Depuis 75 ans, la paix règne en Europe, à quelques exceptions près. Cette longue période de paix, nous la devons principalement aux guerres qui ont ravagé le continent. Mais cette paix est de plus en plus menacée, et l’on ne peut déjà plus dire que les pays européens sont convergents. Une guerre pourrait-elle survenir dans l’Europe d’aujourd’hui ?
La Seconde Guerre mondiale a fait 60 millions de morts, et détruit de vastes zones du continent européen. Des millions de personnes se sont exilées ; des millions d’autres ont été ruinées. Ce maelstrom a créé un traumatisme qui a modifié la trajectoire de l’Europe, faisant comprendre à cette dernière qu’il était vital de résoudre ses rivalités internes sans que cela ne passe par des guerres.
Une guerre d’un nouveau type
La Seconde Guerre mondiale a en effet inauguré un conflit d’un genre nouveau. Une guerre totale, impliquant l’ensemble des territoires des pays, alors qu’auparavant, lors de conflits, les zones des hostilités étaient circonscrites. Une guerre particulièrement meurtrière, alors que jusqu’alors, les batailles épargnaient les villes et les civils.
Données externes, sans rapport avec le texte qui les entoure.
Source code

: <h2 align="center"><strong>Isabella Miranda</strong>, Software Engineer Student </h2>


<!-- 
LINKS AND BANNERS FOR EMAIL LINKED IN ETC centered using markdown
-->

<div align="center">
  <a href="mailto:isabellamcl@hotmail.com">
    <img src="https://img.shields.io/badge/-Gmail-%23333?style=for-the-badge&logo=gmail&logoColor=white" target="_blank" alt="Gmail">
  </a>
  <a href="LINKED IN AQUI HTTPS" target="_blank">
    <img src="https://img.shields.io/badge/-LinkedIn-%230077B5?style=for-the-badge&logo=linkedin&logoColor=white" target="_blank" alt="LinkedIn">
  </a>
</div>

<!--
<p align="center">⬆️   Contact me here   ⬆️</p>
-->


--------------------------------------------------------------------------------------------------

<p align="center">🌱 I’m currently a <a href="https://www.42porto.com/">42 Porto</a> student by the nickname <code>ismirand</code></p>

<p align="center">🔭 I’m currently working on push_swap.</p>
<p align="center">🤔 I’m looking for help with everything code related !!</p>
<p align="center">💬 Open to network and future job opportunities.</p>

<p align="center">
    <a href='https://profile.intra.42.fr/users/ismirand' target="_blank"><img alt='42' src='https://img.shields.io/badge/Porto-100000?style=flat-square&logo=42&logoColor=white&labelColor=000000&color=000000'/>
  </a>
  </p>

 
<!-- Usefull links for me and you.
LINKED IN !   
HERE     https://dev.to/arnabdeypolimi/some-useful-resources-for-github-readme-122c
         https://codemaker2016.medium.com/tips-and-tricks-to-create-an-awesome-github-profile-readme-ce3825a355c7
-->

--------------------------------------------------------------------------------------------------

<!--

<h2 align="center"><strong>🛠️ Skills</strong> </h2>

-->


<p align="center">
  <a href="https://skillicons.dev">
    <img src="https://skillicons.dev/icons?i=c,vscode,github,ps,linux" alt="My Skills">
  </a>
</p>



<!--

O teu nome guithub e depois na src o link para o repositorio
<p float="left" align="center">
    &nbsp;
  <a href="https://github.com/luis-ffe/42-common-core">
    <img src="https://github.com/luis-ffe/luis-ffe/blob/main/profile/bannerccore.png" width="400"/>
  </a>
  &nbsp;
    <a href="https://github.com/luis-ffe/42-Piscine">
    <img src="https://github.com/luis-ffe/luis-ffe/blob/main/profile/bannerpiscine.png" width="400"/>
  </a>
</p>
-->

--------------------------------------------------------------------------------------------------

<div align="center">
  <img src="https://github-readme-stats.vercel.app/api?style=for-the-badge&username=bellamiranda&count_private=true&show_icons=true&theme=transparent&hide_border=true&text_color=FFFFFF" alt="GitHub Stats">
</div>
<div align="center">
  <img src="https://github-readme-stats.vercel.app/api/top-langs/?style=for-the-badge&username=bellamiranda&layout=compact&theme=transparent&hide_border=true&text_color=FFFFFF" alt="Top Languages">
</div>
Même lors de la Première Guerre mondiale, les combats étaient concentrés sur les lignes de front, dans l’est de la France et en Belgique. L’Allemagne a déploré relativement peu de destructions, et les populations civiles ont connu la faim, mais elles ont été globalement ménagées.
« Plus jamais ça »
Les politiciens d’après-guerre en Europe occidentale ont compris que les rivalités nationales avaient été le ferment de ces horreurs, et qu’il fallait les éradiquer. Les pays d’Europe de l’Ouest se sont associés pour se développer ensemble. Les pays de l’Est sont passés sous le joug soviétique. En dépit de la guerre froide qui a éclaté entre les Etats-Unis et l’Union soviétique, le continent européen a entamé une longue période de paix qui perdure encore à ce jour, même si l’on a tout de même enregistré quelques conflits régionaux.
Le militantisme pacifiste a aussi eu une influence, d’autant que jusqu’à la Seconde Guerre mondiale, les déclarations d’entrée en guerre avaient tendance à réjouir les populations. De plus, jusqu’à la fin des années 1990, les dirigeants d’Europe de l’Ouest étaient souvent des hommes et des femmes qui avaient eux-mêmes vécu la Seconde Guerre mondiale, et leur politique a été marquée par le mot d’ordre “plus jamais ça”.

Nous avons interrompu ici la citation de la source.